The exception is if you are foreign or foreign looking; a brusque "Excuse me!" in an American accent will easily get you past the guards and towards the exit.
The Cebuanos, meanwhile, have to resort to jumping up and down and screeching at their arriving relatives, over three lanes of traffic.
Why can't the authorities do what virtually every other international airport has done, namely extend the exit pathway, with a barrier to separate the welcomers and the passengers?
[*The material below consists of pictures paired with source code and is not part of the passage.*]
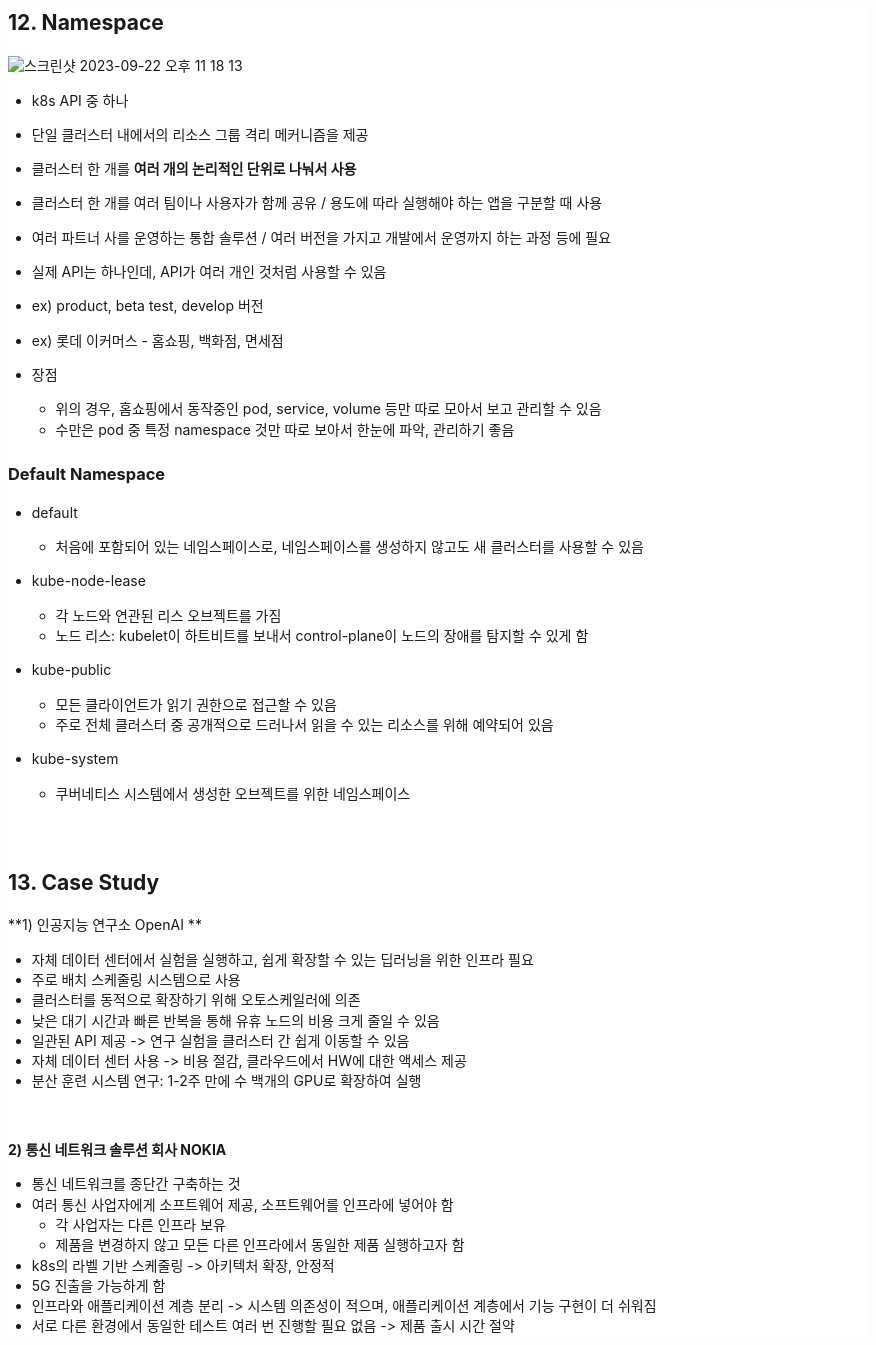 ## 12. Namespace

<img width="612" alt="스크린샷 2023-09-22 오후 11 18 13" src="https://github.com/bokyung124/infra-study/assets/53086873/3ec729b9-bc38-4792-8487-5de37a913a6c">

- k8s API 중 하나
- 단일 클러스터 내에서의 리소스 그룹 격리 메커니즘을 제공
- 클러스터 한 개를 **여러 개의 논리적인 단위로 나눠서 사용**
- 클러스터 한 개를 여러 팀이나 사용자가 함께 공유 / 용도에 따라 실행해야 하는 앱을 구분할 때 사용
- 여러 파트너 사를 운영하는 통합 솔루션 / 여러 버전을 가지고 개발에서 운영까지 하는 과정 등에 필요
- 실제 API는 하나인데, API가 여러 개인 것처럼 사용할 수 있음

- ex) product, beta test, develop 버전
- ex) 롯데 이커머스 - 홈쇼핑, 백화점, 면세점

- 장점
    - 위의 경우, 홈쇼핑에서 동작중인 pod, service, volume 등만 따로 모아서 보고 관리할 수 있음
    - 수만은 pod 중 특정 namespace 것만 따로 보아서 한눈에 파악, 관리하기 좋음


### Default Namespace

- default
    - 처음에 포함되어 있는 네임스페이스로, 네임스페이스를 생성하지 않고도 새 클러스터를 사용할 수 있음

- kube-node-lease
    - 각 노드와 연관된 리스 오브젝트를 가짐
    - 노드 리스: kubelet이 하트비트를 보내서 control-plane이 노드의 장애를 탐지할 수 있게 함

- kube-public
    - 모든 클라이언트가 읽기 권한으로 접근할 수 있음
    - 주로 전체 클러스터 중 공개적으로 드러나서 읽을 수 있는 리소스를 위해 예약되어 있음

- kube-system
    - 쿠버네티스 시스템에서 생성한 오브젝트를 위한 네임스페이스

<br>

## 13. Case Study

**1) 인공지능 연구소 OpenAI **  
- 자체 데이터 센터에서 실험을 실행하고, 쉽게 확장할 수 있는 딥러닝을 위한 인프라 필요
- 주로 배치 스케줄링 시스템으로 사용
- 클러스터를 동적으로 확장하기 위해 오토스케일러에 의존
- 낮은 대기 시간과 빠른 반복을 통해 유휴 노드의 비용 크게 줄일 수 있음
- 일관된 API 제공 -> 연구 실험을 클러스터 간 쉽게 이동할 수 있음
- 자체 데이터 센터 사용 -> 비용 절감, 클라우드에서 HW에 대한 액세스 제공
- 분산 훈련 시스템 연구: 1-2주 만에 수 백개의 GPU로 확장하여 실행

<br>

**2) 통신 네트워크 솔루션 회사 NOKIA**   
- 통신 네트워크를 종단간 구축하는 것
- 여러 통신 사업자에게 소프트웨어 제공, 소프트웨어를 인프라에 넣어야 함
    - 각 사업자는 다른 인프라 보유
    - 제품을 변경하지 않고 모든 다른 인프라에서 동일한 제품 실행하고자 함
- k8s의 라벨 기반 스케줄링 -> 아키텍처 확장, 안정적
- 5G 진출을 가능하게 함
- 인프라와 애플리케이션 계층 분리 -> 시스템 의존성이 적으며, 애플리케이션 계층에서 기능 구현이 더 쉬워짐
- 서로 다른 환경에서 동일한 테스트 여러 번 진행할 필요 없음 -> 제품 출시 시간 절약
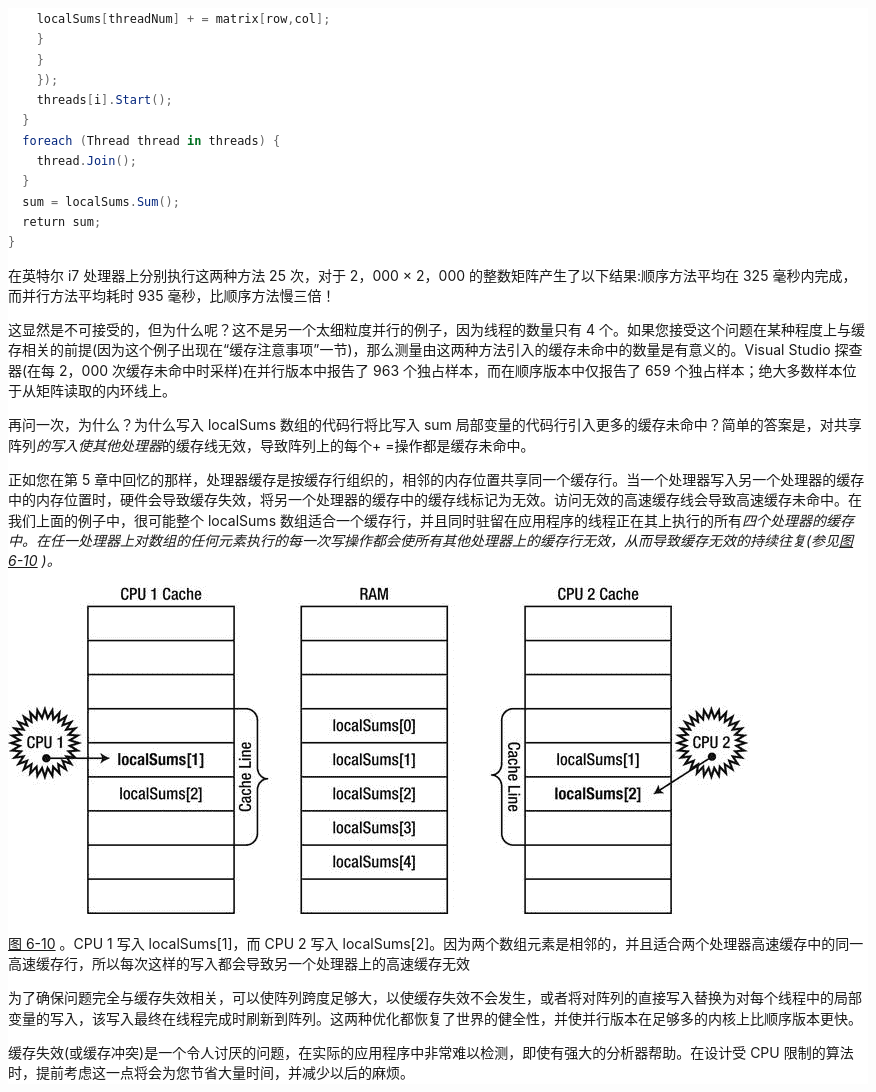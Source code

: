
 ```cs
    localSums[threadNum] + = matrix[row,col];
    }
    }
    });
    threads[i].Start();
  }
  foreach (Thread thread in threads) {
    thread.Join();
  }
  sum = localSums.Sum();
  return sum;
}
```

在英特尔 i7 处理器上分别执行这两种方法 25 次，对于 2，000 × 2，000 的整数矩阵产生了以下结果:顺序方法平均在 325 毫秒内完成，而并行方法平均耗时 935 毫秒，比顺序方法慢三倍！

这显然是不可接受的，但为什么呢？这不是另一个太细粒度并行的例子，因为线程的数量只有 4 个。如果您接受这个问题在某种程度上与缓存相关的前提(因为这个例子出现在“缓存注意事项”一节)，那么测量由这两种方法引入的缓存未命中的数量是有意义的。Visual Studio 探查器(在每 2，000 次缓存未命中时采样)在并行版本中报告了 963 个独占样本，而在顺序版本中仅报告了 659 个独占样本；绝大多数样本位于从矩阵读取的内环线上。

再问一次，为什么？为什么写入 localSums 数组的代码行将比写入 sum 局部变量的代码行引入更多的缓存未命中？简单的答案是，对共享阵列*的写入使其他处理器*的缓存线无效，导致阵列上的每个+ =操作都是缓存未命中。

正如您在第 5 章中回忆的那样，处理器缓存是按缓存行组织的，相邻的内存位置共享同一个缓存行。当一个处理器写入另一个处理器的缓存中的内存位置时，硬件会导致缓存失效，将另一个处理器的缓存中的缓存线标记为无效。访问无效的高速缓存线会导致高速缓存未命中。在我们上面的例子中，很可能整个 localSums 数组适合一个缓存行，并且同时驻留在应用程序的线程正在其上执行的所有*四个处理器的缓存中。在任一处理器上对数组的任何元素执行的每一次写操作都会使所有其他处理器上的缓存行无效，从而导致缓存无效的持续往复(参见[图 6-10](#Fig000610) )。*

![9781430244585_Fig06-10.jpg](img/9781430244585_Fig06-10.jpg)

[图 6-10](#_Fig000610) 。CPU 1 写入 localSums[1]，而 CPU 2 写入 localSums[2]。因为两个数组元素是相邻的，并且适合两个处理器高速缓存中的同一高速缓存行，所以每次这样的写入都会导致另一个处理器上的高速缓存无效

为了确保问题完全与缓存失效相关，可以使阵列跨度足够大，以使缓存失效不会发生，或者将对阵列的直接写入替换为对每个线程中的局部变量的写入，该写入最终在线程完成时刷新到阵列。这两种优化都恢复了世界的健全性，并使并行版本在足够多的内核上比顺序版本更快。

缓存失效(或缓存冲突)是一个令人讨厌的问题，在实际的应用程序中非常难以检测，即使有强大的分析器帮助。在设计受 CPU 限制的算法时，提前考虑这一点将会为您节省大量时间，并减少以后的麻烦。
All they'd need to do is put up a low fence - perhaps even just a velvet rope - parallel to the road, extending for about 100 yards.
This would not just provide ample space for the welcomers, who could line the fence and greet their relatives in a civilized manner, but also allow taxis to park in the arrivals area and pick up passengers without having to make the passengers lug their suitcases across the road and up two flights of stairs to the departures area (which, of course, is currently the only place you can get a cab).
This is a simple and easy solution, which could be implemented right away without any problems.
Of course, there is the little matter of a curiously positioned parking area for 5-6 rent-a-car vehicles just next to the arrival area, and the fact that the presence of taxis within sight - as opposed to up the stairs in the departures area - will cut down on the income for the rent-a-car companies, who currently have exclusive access to arriving passengers (via canvassers within the airport building itself).
Hmm. Makes you wonder, doesn't it? How many people are being paid how much by the rent-a-car companies?